I am looking at setting up a Management vlan, on which I will put all the Management interfaces for my various networkable devices (Firewall Mgmt Interfaces, Server RAC, WAP Mgmt Interfaces, etc).
What are best practices when it comes to accessing that mgmt vlan--For example, as the IT administrator, my workstation is only on the Business network--But if I need to access the firewall through the mgmt interface, should I have a 2nd nic that I use exclusively for the mgmt network? Or should I write ACLs that allow only certain IPs (my workstation) to access the mgmt network?
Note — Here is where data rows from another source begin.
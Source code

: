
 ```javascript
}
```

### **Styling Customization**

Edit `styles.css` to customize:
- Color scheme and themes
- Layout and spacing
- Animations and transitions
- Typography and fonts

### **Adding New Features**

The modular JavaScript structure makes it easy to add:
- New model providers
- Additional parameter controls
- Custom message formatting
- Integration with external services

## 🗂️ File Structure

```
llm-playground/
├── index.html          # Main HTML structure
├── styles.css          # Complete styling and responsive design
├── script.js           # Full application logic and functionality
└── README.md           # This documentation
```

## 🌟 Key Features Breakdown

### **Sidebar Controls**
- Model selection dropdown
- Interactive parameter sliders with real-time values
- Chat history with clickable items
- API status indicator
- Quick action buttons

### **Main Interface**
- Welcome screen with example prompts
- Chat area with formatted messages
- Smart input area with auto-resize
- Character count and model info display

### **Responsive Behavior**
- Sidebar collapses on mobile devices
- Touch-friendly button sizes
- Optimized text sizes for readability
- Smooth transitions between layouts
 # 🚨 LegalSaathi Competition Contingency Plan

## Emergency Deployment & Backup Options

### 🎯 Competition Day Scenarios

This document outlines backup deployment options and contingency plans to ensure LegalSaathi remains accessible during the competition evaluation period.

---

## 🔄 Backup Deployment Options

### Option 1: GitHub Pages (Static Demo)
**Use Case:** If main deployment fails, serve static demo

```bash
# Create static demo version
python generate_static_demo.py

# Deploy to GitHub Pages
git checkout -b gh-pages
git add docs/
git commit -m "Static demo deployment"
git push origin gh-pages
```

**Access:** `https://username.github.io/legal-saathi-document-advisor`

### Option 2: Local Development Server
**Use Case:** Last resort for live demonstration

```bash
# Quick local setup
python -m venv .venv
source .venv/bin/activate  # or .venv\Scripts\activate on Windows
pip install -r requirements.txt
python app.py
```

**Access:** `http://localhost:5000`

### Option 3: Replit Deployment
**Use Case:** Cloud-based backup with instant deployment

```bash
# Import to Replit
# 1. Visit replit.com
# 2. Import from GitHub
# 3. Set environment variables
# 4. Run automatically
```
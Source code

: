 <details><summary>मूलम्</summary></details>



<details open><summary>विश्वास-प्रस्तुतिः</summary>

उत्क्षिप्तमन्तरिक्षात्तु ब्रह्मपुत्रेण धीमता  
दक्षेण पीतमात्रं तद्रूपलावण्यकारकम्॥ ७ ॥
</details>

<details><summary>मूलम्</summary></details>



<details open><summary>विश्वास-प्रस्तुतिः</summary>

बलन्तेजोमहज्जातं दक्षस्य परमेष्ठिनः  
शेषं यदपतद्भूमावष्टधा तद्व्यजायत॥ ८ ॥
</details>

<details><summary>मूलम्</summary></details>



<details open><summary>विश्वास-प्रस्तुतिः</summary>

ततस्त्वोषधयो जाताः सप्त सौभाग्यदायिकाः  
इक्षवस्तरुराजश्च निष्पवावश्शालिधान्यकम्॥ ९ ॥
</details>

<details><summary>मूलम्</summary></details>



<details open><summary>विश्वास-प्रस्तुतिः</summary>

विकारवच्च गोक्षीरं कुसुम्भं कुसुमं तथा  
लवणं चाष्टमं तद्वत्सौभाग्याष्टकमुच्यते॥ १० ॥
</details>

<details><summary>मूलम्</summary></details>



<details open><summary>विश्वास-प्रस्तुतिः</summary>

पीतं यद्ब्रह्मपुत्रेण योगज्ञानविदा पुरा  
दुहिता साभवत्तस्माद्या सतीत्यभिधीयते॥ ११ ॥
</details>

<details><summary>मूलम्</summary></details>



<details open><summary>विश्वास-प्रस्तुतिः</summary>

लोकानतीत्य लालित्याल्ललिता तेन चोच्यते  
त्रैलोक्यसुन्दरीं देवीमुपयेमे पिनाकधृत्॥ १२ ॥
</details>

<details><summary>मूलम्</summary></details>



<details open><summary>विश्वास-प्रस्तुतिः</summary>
Does this make any kind of sense?
Thanks for your time--
-Josh
Don't permission your desktop; instead, have a bastion host (preferably a physical server rather than a VM) which is permitted to access the management VLAN, and ensure that only IT staff have credentials to log in to the machine. This is more scaleable than restricting access to your workstation, for two reasons:
1) If you (and your workstation) need to move to another floor/building, there are no implications to network management.
2) A single administrative control point; if/when you hire other administrators, all you need to do is give them access to the bastion host, rather than permission their machines on every network device they need to manage.
We do it by ACL. The network team is all on a vlan and that vlan can access the mgmt network. This may not work depending on the size of your organization. If there are only 1 or 2 members needing access, doing it by individual IP should work fine.
I tend to avoid multi-homing a machine, just because it feels dirty.
I'd recommend a VPN gateway or terminal server into the management gateway. A physical connection would be OK too if there was some way to guarantee that you wouldn't accidentally stomp on another IP. I wouldn't put a DHCP server on that network either, unless absolutely required by some silly device.